They left our schools behind

By Jeff Bale | January 31, 2003 | Page 2

ON JANUARY 8, George W. Bush marked the first anniversary of his "Leave No Child Behind" education act. But it's the new money for schools that's been left behind.

In order to pay for his tax cut giveaway to the superrich and the skyrocketing Pentagon budget, the White House is slashing spending throughout the federal budget--including extra money for education that Bush talked about with such fanfare when he signed Leave No Child Behind.

Democrats led by Sen. Ted Kennedy (D-Mass.), as well as education reform groups and the country's two main teachers' unions, ripped Bush and the Republicans--for their hypocrisy of claiming to care about public education while not even putting up the money for programs that they proposed.

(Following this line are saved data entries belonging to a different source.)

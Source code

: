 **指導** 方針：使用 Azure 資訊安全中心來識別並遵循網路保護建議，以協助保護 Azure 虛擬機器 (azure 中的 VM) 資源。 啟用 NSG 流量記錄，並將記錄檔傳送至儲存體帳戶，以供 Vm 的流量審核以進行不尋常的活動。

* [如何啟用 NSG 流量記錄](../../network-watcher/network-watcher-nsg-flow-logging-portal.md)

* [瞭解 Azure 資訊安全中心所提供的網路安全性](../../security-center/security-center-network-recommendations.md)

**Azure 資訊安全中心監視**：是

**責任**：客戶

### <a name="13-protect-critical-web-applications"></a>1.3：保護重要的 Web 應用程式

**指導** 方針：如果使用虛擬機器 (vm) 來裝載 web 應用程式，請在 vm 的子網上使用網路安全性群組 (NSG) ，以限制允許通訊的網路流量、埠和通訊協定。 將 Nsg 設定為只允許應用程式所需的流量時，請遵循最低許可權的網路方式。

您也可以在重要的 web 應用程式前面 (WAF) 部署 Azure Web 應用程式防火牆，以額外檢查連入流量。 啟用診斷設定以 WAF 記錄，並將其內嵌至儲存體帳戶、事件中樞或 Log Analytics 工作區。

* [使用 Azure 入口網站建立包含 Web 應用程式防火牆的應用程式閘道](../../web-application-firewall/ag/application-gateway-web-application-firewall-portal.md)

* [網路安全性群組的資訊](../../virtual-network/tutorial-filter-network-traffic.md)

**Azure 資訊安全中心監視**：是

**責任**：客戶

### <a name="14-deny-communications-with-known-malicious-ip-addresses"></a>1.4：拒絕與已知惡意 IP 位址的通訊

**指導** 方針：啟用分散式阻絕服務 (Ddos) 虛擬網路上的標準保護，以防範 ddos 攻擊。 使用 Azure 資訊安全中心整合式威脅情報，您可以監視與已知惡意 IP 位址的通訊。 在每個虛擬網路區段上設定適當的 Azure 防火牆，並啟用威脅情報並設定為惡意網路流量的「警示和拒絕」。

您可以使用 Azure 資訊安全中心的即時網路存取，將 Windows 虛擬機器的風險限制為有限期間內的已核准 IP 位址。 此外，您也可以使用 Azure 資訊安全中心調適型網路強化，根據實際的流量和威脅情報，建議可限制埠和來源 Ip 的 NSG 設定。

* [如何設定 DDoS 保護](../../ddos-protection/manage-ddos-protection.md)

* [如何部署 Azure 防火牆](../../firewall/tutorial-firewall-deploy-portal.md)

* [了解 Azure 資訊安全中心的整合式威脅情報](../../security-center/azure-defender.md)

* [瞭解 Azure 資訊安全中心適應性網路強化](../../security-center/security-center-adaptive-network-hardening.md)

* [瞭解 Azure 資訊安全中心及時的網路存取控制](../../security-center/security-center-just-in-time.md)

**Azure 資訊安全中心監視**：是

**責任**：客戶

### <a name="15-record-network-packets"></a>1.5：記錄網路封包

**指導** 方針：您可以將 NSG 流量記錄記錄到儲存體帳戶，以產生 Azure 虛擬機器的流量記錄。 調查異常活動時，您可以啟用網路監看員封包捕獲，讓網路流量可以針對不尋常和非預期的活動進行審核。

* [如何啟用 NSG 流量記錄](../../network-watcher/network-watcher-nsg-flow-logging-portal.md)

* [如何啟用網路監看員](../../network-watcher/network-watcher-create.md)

But unfortunately, few of Bush's critics are spotlighting the deeper problem--that the Leave No Child Behind act itself amounts to an all-out assault on public education. The legislation picks up on the test-crazy trend of the 1990s, imposing a series of "standards" on schools and forcing each state to test every child from grades three to eight. Any school that can't make the grade is put on "the list."

After five years of not meeting testing cutoffs, the bill requires that the "failing" school fire all its staff, go "charter," be privatized or be handed over to the state education department. Five years may seem like a long time, but the fact is that it is virtually impossible not to be targeted as a failing school. This is because test scores, according to the new law, must be broken down along any number of lines--gender, race or ethnicity of the student, whether they receive bilingual or special education instruction, etc. All told, there are some 70 different categories of test scores to be examined, and if a school fails to show annual growth in any one of them, they are labeled as failing.

Among other provisions, the bill forces all teachers' aides to have at least an associates' degree, but offers no financial assistance to get the education. Another measure in the legislation requires secondary schools to hand over all vital information on their students--not to the Department of Education or the state university admissions office, but to the Pentagon! That's why a student at one antiwar rally at a high school in Washington, D.C., carried a sign that read: "You can leave ME behind! No War in Iraq!"